* [DATASET CONTENT]
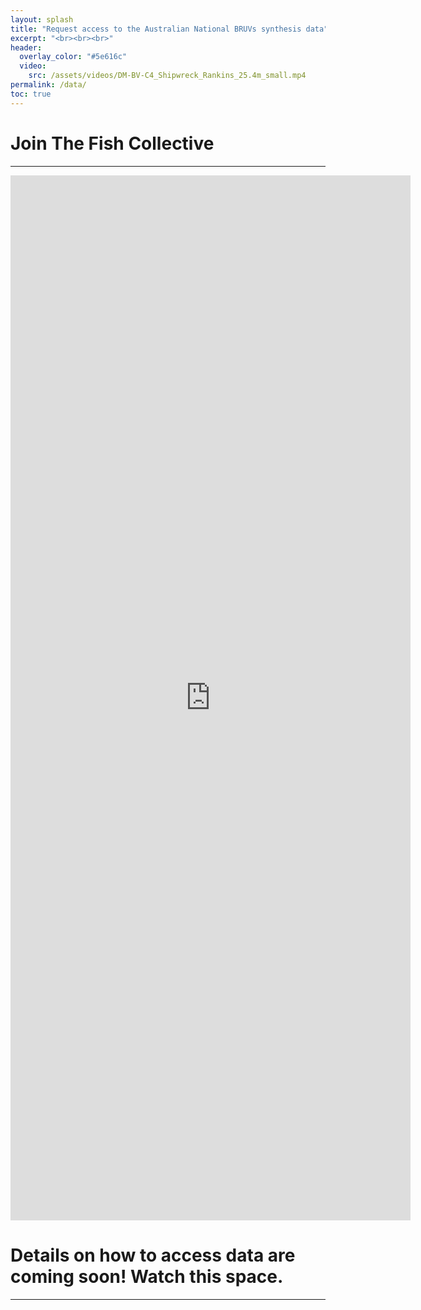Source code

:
 ```yaml
---
layout: splash
title: "Request access to the Australian National BRUVs synthesis data"
excerpt: "<br><br><br>"
header:
  overlay_color: "#5e616c"
  video:
    src: /assets/videos/DM-BV-C4_Shipwreck_Rankins_25.4m_small.mp4
permalink: /data/
toc: true
---
```


# Join The Fish Collective
---
<iframe src="https://docs.google.com/forms/d/e/1FAIpQLSe9clk3q976ndyIk-OLy2kC7SPAF4kMIMYeIkwx9oECNHYoaQ/viewform?embedded=true" width="640" height="1672" frameborder="0" marginheight="0" marginwidth="0">Loading…</iframe>

# Details on how to access data are coming soon! Watch this space.
---
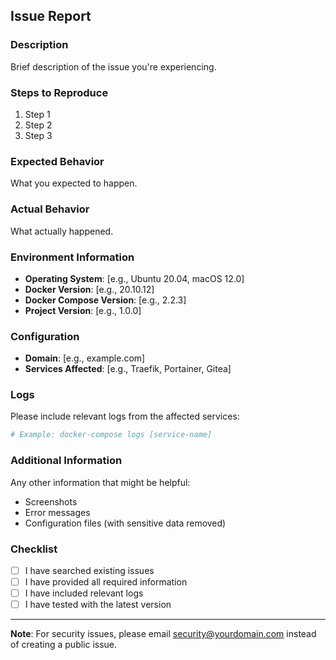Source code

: ## Issue Report

### Description
Brief description of the issue you're experiencing.

### Steps to Reproduce
1. Step 1
2. Step 2
3. Step 3

### Expected Behavior
What you expected to happen.

### Actual Behavior
What actually happened.

### Environment Information
- **Operating System**: [e.g., Ubuntu 20.04, macOS 12.0]
- **Docker Version**: [e.g., 20.10.12]
- **Docker Compose Version**: [e.g., 2.2.3]
- **Project Version**: [e.g., 1.0.0]

### Configuration
- **Domain**: [e.g., example.com]
- **Services Affected**: [e.g., Traefik, Portainer, Gitea]

### Logs
Please include relevant logs from the affected services:

```bash
# Example: docker-compose logs [service-name]
```

### Additional Information
Any other information that might be helpful:
- Screenshots
- Error messages
- Configuration files (with sensitive data removed)

### Checklist
- [ ] I have searched existing issues
- [ ] I have provided all required information
- [ ] I have included relevant logs
- [ ] I have tested with the latest version

---

**Note**: For security issues, please email security@yourdomain.com instead of creating a public issue. 
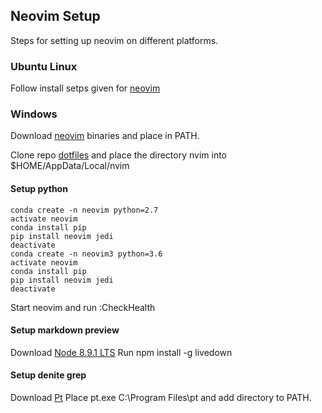 ## Neovim Setup
Steps for setting up neovim on different platforms.

### Ubuntu Linux
Follow install setps given for [neovim](https://github.com/neovim/neovim/wiki/Installing-Neovim) 

### Windows
Download [neovim](https://github.com/neovim/neovim/wiki/Installing-Neovim) binaries and place in PATH.

Clone repo [dotfiles](https://github.com/d0m3nik/dotfiles) and place the directory nvim into
$HOME/AppData/Local/nvim

#### Setup python 
```
conda create -n neovim python=2.7
activate neovim
conda install pip
pip install neovim jedi
deactivate
conda create -n neovim3 python=3.6
activate neovim
conda install pip
pip install neovim jedi
deactivate
```
Start neovim and run :CheckHealth

#### Setup markdown preview
Download [Node 8.9.1 LTS](https://nodejs.org/en) 
Run npm install -g livedown

#### Setup denite grep
Download [Pt](https://github.com/monochromegane/the_platinum_searcher/releases)
Place pt.exe C:\Program Files\pt and add directory to PATH.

* [TASK DETAILS] Copy, from the material, each line that holds the string "true".

* [THE ANSWER]
toc: true
<iframe src="https://docs.google.com/forms/d/e/1FAIpQLSe9clk3q976ndyIk-OLy2kC7SPAF4kMIMYeIkwx9oECNHYoaQ/viewform?embedded=true" width="640" height="1672" frameborder="0" marginheight="0" marginwidth="0">Loading…</iframe>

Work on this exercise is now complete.